Lightning-AI / lightning-thunder

Make PyTorch models up to 40% faster! Thunder is a source to source compiler for PyTorch. It enables using different hardware executors at once; across one or thousands of GPUs.
Apache License 2.0
1.15k stars 77 forks source link

PR #1110 nearly doubles the compilation & execution time of a copy-heavy program #1173

Open shino16 opened 1 week ago

shino16 commented 1 week ago

I took a benchmark of torch.compile'd Adam.step with Thunder backend. Surprisingly, the compiled Adam.step was even slower than the eager mode.

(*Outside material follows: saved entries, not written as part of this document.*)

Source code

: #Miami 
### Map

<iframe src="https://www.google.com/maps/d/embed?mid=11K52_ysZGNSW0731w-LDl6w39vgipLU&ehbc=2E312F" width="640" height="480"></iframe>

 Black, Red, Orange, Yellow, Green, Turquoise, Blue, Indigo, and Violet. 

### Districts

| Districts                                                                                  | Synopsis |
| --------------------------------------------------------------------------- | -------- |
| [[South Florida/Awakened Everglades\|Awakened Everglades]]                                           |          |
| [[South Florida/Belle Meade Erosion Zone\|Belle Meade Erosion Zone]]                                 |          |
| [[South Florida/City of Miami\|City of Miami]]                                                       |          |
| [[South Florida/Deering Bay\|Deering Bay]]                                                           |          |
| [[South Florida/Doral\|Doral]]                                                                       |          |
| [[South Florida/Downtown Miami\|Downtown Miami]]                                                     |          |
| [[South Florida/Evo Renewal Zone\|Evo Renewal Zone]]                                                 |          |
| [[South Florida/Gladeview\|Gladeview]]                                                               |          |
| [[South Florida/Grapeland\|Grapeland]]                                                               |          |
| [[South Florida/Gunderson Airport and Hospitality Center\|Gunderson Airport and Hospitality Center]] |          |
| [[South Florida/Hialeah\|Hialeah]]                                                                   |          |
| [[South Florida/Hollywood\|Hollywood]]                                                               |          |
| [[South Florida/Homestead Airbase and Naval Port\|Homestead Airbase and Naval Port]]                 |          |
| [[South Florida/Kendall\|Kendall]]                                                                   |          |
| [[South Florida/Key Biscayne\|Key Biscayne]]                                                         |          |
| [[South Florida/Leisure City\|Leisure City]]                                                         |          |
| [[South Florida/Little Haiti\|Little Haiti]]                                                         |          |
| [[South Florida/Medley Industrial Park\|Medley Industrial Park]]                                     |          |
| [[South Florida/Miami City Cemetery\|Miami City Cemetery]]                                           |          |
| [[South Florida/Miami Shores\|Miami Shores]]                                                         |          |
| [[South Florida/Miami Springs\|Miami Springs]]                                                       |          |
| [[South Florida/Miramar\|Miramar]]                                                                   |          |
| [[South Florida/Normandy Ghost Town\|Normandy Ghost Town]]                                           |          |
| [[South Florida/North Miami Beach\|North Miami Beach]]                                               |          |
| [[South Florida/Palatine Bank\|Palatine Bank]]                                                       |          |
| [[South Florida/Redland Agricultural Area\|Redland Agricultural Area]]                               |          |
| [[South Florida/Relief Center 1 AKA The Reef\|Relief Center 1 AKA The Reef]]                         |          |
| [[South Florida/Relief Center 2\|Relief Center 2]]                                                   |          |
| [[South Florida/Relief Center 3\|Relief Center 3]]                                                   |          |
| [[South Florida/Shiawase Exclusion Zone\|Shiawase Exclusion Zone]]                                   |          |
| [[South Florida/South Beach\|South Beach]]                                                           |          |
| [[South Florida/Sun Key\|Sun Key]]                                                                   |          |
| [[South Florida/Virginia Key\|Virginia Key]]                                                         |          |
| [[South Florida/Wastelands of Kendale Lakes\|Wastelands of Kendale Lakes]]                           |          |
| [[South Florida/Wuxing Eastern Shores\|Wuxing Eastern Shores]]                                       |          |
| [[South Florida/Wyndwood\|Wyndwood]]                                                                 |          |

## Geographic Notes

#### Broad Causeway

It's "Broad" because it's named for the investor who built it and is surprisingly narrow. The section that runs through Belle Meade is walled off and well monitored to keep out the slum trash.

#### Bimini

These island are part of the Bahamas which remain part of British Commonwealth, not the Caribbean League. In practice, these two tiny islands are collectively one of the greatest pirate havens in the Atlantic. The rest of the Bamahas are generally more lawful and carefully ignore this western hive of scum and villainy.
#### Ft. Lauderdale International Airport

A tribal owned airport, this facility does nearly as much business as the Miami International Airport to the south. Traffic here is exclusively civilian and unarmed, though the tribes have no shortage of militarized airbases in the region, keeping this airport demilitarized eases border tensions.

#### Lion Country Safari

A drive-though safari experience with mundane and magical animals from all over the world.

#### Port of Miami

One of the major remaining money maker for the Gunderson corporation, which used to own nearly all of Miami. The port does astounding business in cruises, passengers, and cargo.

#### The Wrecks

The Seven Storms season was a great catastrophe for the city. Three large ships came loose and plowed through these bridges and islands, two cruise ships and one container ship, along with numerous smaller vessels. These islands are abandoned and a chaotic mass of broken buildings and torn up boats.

compilation (s) execution (ms)
eager 0.0 10.87
torch.compile(adam.step) 21.0 5.83
torch.compile(adam.step, backend=thunder) 95.0 11.59
torch.compile(adam.step, backend=thunder), #1110 reverted 46.0 6.24

1110 adds fd.ops.set on every prims.copy_ (diff). What is fd.ops.set? Can we avoid using this op?

cc @tfogal

shino16 commented 1 week ago

Apparently, fd.ops.set creates an intermediate no-op node that binds what it receives to another TensorView.

https://github.com/NVIDIA/Fuser/blob/aad728668853e4302c00d8e98a50f13cc5db4184/csrc/ops/alias.cpp#L19-L23

Val* set(Val* v) {
  Val* out = ops::newValLike(v, v->getDataType().value());
  IrBuilder::create<LoadStoreOp>(LoadStoreOpType::Set, out, v);
  return out;
}

IrBuilder::create<LoadStoreOp>(LoadStoreOpType::Set, out, v); is used in other places, e.g. when fd.ops.expand does not have to expand anything. link So fd.ops.set does not necessarily make a copy, but just bind a separate node to the output of another.

crcrpar commented 1 week ago

@jjsjann123 could you take a look?

shino16 commented 1 week ago
fd.add_output(A, B)
fd.add_output(C, D)

Consider the above fusion definition. If I understand correctly, #1110 intends to avoid one tensor appearing twice, i.e. (A or B) and (C or D) aliasing each other.

I suspect that, when there is no direct call of Tensor.copy_ and all the other in-place ops are functionalized, this aliasing never happens even without #1110. For example, consider

def f(a, b):
  a.add_(b)

Its trace is

def computation(a, b):
  # a: "cuda:0 f32[]"
  # b: "cuda:0 f32[]"

  # /opt/pytorch/lightning-thunder/mshinokawa/sandbox/debug.py:78:          a.add_(b)
  t1 = ltorch.add_(a, b, alpha=None)  # t1: "cuda:0 f32[]"
    # t0 = ltorch.add(a, b, alpha=None)  # t0: "cuda:0 f32[]"
      # t0 = prims.add(a, b)  # t0: "cuda:0 f32[]"
    # t1 = prims.copy_(t0, a)  # t1: "cuda:0 f32[]"
  return {'output': None, 'flat_args': [a, b]}

# Constructed by Dead Code Elimination (took 0 milliseconds)
def computation(a, b):
  # a: "cuda:0 f32[]"
  # b: "cuda:0 f32[]"
  # Functionalized from `t1 = add_(a,b,None)`
  t0 = ltorch.add(a, b, alpha=None)  # t0: "cuda:0 f32[]"
    # t0 = prims.add(a, b)  # t0: "cuda:0 f32[]"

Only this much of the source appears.